YOUR OBJECTIVE:
Gather every line of the entries that includes the word "Precision".

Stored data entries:

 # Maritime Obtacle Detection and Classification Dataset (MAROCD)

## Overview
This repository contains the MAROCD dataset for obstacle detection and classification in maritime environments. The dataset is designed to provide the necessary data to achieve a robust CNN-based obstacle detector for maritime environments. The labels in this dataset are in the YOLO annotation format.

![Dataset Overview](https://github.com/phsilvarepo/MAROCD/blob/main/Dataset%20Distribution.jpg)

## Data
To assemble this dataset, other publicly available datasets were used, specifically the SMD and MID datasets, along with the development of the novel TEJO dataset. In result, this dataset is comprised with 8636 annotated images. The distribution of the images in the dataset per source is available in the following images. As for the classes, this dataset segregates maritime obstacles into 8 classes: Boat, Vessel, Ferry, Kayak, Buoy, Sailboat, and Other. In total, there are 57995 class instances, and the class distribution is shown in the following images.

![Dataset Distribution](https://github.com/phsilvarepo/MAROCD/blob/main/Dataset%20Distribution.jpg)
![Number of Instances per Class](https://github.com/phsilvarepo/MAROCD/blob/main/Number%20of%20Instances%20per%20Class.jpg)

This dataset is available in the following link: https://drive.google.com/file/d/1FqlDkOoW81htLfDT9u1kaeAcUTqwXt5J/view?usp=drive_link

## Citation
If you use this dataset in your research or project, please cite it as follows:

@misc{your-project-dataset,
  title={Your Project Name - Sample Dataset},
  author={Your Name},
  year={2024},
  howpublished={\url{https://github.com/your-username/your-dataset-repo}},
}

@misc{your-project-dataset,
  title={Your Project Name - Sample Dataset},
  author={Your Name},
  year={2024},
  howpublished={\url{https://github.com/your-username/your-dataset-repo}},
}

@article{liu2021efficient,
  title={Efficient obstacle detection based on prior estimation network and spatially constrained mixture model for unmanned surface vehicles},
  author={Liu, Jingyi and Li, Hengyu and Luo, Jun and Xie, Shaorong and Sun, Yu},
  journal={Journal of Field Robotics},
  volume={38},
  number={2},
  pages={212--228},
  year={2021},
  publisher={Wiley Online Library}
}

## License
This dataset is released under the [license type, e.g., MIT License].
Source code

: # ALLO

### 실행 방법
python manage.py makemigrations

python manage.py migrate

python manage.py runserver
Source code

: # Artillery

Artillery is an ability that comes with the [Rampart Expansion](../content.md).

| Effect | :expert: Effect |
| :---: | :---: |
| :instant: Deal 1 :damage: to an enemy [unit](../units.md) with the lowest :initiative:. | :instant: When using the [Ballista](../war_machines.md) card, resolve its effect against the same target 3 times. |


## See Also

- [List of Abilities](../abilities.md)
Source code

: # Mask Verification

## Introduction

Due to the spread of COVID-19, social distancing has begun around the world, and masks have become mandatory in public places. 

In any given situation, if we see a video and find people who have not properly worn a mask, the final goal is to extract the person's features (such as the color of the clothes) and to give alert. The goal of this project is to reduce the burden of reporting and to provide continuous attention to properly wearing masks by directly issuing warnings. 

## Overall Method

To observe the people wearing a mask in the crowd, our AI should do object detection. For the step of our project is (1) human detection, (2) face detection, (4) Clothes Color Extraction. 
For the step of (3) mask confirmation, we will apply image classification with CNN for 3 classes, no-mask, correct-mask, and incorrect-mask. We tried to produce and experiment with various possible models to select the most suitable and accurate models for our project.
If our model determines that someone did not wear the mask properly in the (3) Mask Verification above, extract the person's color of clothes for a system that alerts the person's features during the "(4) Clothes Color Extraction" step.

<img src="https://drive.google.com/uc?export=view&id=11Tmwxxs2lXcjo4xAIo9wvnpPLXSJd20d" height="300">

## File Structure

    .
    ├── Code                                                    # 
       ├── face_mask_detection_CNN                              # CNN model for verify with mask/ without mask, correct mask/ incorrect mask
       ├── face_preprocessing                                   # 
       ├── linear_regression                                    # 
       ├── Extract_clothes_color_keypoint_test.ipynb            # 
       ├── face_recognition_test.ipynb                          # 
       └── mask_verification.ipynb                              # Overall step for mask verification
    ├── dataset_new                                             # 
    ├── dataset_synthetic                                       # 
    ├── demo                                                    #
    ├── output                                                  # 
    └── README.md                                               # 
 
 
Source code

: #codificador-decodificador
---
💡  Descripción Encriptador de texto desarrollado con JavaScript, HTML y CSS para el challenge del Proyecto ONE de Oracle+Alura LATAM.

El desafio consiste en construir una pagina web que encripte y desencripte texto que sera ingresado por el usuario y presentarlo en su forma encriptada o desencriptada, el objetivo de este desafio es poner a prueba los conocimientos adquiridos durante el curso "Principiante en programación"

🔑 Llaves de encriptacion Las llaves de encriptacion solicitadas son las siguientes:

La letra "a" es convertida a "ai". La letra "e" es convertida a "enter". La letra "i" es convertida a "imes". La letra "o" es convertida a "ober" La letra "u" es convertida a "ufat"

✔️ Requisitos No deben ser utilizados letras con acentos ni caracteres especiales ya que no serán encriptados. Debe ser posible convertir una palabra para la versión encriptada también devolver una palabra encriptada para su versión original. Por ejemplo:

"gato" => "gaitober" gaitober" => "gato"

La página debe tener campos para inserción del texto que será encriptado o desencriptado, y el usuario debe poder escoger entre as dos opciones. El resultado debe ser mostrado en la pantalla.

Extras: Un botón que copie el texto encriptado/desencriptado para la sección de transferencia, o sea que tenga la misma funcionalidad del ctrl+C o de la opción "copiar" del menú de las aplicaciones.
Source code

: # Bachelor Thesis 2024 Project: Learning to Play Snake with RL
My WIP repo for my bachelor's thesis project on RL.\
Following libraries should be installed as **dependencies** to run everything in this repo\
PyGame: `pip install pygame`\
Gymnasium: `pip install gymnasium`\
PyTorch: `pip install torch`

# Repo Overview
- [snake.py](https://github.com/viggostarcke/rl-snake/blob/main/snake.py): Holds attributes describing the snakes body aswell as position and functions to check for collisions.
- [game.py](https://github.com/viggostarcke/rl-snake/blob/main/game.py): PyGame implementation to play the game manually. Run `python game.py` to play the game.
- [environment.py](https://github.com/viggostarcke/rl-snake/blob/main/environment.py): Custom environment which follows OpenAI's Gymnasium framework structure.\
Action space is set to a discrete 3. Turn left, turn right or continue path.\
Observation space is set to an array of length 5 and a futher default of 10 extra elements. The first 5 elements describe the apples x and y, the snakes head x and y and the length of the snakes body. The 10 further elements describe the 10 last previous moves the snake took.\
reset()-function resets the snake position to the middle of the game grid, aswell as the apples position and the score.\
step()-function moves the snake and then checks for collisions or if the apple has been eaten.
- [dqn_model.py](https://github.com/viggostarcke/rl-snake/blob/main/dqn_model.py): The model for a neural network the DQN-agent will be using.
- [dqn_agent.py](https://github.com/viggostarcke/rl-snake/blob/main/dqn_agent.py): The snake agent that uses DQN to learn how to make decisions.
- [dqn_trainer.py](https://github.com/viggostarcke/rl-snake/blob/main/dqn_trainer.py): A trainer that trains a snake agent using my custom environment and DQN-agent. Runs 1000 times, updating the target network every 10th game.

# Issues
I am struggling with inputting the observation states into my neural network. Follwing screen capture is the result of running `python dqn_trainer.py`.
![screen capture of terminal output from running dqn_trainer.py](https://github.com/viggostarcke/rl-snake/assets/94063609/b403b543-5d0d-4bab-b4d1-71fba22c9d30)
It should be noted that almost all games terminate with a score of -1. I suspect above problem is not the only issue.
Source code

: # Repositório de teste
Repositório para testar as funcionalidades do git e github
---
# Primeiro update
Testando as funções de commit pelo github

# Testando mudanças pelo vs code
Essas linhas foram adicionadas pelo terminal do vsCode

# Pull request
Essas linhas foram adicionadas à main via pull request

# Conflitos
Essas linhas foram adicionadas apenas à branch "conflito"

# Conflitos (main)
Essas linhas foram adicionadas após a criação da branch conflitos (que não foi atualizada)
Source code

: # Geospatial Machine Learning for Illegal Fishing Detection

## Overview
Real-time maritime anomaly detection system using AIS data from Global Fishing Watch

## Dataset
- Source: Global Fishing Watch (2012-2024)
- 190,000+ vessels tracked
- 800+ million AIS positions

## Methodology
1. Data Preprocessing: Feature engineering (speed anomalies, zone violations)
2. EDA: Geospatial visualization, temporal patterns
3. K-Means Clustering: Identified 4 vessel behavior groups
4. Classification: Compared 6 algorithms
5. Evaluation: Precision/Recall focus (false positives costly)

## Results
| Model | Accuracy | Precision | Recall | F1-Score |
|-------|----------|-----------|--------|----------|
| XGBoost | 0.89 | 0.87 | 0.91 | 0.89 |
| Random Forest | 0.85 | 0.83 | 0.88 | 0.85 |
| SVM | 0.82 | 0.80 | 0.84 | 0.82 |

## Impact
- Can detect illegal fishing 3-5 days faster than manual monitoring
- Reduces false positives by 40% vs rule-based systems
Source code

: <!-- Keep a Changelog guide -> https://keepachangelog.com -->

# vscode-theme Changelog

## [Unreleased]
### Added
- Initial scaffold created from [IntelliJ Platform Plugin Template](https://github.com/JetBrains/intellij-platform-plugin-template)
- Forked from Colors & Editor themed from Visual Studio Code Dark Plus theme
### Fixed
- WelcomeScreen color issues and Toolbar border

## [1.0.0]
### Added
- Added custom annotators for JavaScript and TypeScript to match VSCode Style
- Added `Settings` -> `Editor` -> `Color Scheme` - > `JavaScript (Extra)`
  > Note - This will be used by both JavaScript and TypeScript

EXERCISE RESPONSE:
5. Evaluation: Precision/Recall focus (false positives costly)
| Model | Accuracy | Precision | Recall | F1-Score |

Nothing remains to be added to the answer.